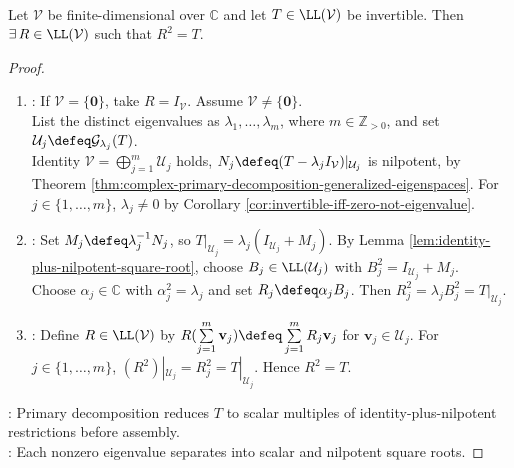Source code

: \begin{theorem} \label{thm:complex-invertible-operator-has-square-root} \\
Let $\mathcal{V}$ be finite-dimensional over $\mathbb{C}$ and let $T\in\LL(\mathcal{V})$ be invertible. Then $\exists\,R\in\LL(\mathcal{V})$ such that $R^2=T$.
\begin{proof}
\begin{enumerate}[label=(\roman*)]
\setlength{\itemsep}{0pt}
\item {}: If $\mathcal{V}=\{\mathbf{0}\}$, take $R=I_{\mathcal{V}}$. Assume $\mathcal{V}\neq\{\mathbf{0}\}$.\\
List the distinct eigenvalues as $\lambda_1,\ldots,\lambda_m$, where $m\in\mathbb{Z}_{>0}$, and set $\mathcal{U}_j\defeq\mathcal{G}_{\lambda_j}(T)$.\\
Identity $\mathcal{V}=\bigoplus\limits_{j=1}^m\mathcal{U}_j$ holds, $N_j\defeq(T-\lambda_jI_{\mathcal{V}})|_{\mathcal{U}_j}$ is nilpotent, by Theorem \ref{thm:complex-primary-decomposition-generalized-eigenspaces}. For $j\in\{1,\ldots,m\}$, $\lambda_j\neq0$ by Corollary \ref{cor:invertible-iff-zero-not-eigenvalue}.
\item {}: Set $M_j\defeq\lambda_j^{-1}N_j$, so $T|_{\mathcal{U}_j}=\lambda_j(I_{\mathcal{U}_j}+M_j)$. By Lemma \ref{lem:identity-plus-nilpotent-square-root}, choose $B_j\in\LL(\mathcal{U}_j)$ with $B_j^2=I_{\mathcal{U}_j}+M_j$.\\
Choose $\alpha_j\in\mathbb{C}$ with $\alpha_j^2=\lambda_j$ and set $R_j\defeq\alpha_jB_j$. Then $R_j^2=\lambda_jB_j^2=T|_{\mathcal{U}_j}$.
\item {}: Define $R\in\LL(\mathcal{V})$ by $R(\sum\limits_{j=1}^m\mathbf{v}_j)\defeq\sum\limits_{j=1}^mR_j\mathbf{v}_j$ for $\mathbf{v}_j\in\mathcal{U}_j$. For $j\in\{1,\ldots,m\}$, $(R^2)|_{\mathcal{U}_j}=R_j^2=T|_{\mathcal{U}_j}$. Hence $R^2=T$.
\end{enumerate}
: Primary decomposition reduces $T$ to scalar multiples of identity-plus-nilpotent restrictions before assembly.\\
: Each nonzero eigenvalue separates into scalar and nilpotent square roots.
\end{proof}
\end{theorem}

* * *

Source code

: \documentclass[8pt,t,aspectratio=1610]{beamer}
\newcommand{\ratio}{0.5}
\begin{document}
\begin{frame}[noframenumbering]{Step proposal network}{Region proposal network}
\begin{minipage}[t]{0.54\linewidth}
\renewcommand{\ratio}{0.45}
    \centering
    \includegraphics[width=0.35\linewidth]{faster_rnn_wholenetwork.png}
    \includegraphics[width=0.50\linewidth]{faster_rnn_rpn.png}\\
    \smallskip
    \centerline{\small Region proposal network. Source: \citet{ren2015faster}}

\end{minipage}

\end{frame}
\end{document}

→ Exercise: Scan the material above. Return every line containing the string "complex".

→ Solution to this problem:
: \begin{theorem} \label{thm:complex-invertible-operator-has-square-root} \\
Identity $\mathcal{V}=\bigoplus\limits_{j=1}^m\mathcal{U}_j$ holds, $N_j\defeq(T-\lambda_jI_{\mathcal{V}})|_{\mathcal{U}_j}$ is nilpotent, by Theorem \ref{thm:complex-primary-decomposition-generalized-eigenspaces}. For $j\in\{1,\ldots,m\}$, $\lambda_j\neq0$ by Corollary \ref{cor:invertible-iff-zero-not-eigenvalue}.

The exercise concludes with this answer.